Provided records:
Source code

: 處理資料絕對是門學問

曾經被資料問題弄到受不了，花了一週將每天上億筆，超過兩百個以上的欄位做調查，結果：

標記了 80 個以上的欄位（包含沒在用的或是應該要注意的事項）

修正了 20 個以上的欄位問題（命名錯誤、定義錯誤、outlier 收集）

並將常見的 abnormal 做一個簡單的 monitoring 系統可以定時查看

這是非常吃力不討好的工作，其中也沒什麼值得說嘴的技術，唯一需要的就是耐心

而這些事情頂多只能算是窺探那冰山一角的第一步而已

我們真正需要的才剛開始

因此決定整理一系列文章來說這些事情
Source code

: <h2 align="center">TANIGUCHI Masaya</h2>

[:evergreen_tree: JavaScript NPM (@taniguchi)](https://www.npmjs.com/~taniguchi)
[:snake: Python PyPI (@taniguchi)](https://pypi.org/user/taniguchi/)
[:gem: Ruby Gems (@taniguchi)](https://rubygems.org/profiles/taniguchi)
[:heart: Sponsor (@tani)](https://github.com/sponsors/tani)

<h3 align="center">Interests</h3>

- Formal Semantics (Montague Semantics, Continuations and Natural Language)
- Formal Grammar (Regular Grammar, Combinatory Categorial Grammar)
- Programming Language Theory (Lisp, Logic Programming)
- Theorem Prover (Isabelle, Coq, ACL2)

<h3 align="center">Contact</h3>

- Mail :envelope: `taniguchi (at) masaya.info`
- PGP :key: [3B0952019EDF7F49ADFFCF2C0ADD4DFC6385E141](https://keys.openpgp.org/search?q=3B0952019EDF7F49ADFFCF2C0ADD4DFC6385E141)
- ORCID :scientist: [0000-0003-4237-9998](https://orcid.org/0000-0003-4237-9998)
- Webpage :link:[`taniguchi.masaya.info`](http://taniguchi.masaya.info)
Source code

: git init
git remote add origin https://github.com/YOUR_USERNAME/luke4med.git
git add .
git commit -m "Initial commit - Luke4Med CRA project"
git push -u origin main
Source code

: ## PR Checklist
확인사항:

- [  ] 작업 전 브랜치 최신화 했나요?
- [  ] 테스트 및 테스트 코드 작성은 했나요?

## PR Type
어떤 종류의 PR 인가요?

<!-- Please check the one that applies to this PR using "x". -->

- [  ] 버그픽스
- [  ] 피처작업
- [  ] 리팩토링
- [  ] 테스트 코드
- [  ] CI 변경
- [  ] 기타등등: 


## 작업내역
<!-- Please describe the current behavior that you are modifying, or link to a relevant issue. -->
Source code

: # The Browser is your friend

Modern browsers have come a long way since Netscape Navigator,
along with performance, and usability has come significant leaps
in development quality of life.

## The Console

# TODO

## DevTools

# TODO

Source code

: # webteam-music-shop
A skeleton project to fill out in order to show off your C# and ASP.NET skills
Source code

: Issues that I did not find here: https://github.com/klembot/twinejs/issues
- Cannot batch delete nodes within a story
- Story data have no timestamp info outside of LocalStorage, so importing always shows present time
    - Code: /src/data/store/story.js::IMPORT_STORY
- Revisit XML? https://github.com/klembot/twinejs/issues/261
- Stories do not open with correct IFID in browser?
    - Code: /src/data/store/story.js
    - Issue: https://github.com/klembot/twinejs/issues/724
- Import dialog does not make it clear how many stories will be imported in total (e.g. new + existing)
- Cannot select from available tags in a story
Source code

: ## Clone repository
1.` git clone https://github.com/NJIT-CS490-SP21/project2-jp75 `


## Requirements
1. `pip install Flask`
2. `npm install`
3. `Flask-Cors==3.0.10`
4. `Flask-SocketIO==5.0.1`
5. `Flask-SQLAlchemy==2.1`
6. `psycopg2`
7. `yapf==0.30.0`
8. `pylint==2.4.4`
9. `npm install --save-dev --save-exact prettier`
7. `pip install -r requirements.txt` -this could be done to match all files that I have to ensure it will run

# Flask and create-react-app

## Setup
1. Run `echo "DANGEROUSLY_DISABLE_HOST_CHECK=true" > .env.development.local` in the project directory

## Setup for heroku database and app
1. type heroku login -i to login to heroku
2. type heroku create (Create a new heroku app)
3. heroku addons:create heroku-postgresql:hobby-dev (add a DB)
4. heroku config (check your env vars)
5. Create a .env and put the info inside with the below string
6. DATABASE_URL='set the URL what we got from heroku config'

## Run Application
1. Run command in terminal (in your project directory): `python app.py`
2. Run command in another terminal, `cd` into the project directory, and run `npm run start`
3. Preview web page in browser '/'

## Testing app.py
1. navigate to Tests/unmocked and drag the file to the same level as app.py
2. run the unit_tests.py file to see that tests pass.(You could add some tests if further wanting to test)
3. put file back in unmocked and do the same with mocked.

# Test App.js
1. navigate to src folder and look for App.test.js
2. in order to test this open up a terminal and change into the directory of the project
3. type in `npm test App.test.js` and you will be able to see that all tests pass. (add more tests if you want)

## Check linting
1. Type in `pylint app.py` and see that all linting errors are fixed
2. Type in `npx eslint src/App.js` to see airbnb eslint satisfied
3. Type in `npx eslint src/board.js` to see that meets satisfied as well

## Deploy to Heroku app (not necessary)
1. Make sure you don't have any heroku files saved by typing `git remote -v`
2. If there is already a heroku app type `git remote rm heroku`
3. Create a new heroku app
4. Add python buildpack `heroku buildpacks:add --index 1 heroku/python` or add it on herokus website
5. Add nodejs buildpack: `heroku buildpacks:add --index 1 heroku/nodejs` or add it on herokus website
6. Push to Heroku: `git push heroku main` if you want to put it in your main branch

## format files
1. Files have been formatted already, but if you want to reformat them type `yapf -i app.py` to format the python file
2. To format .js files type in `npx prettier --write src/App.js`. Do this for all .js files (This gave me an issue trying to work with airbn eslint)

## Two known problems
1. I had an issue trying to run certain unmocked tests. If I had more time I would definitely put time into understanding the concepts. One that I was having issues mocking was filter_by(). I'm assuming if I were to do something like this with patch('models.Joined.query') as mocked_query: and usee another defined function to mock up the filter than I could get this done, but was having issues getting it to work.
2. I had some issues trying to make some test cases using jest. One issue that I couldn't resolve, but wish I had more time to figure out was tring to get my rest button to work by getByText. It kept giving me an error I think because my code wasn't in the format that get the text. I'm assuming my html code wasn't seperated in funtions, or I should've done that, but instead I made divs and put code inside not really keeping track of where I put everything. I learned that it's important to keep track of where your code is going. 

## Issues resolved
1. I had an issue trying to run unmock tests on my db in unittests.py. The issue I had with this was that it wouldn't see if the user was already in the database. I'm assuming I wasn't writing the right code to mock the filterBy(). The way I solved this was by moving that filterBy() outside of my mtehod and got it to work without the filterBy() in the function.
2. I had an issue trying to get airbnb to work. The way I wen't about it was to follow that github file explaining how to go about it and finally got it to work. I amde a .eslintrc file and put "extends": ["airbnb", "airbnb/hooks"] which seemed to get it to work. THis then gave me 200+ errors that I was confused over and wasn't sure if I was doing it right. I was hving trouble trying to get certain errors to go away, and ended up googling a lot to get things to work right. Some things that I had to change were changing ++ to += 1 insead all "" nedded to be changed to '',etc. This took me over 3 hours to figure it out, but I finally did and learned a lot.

Exercise details: Copy each line of the records that has "format" in it.

Result below:
## format files
1. Files have been formatted already, but if you want to reformat them type `yapf -i app.py` to format the python file
2. To format .js files type in `npx prettier --write src/App.js`. Do this for all .js files (This gave me an issue trying to work with airbn eslint)
2. I had some issues trying to make some test cases using jest. One issue that I couldn't resolve, but wish I had more time to figure out was tring to get my rest button to work by getByText. It kept giving me an error I think because my code wasn't in the format that get the text. I'm assuming my html code wasn't seperated in funtions, or I should've done that, but instead I made divs and put code inside not really keeping track of where I put everything. I learned that it's important to keep track of where your code is going. 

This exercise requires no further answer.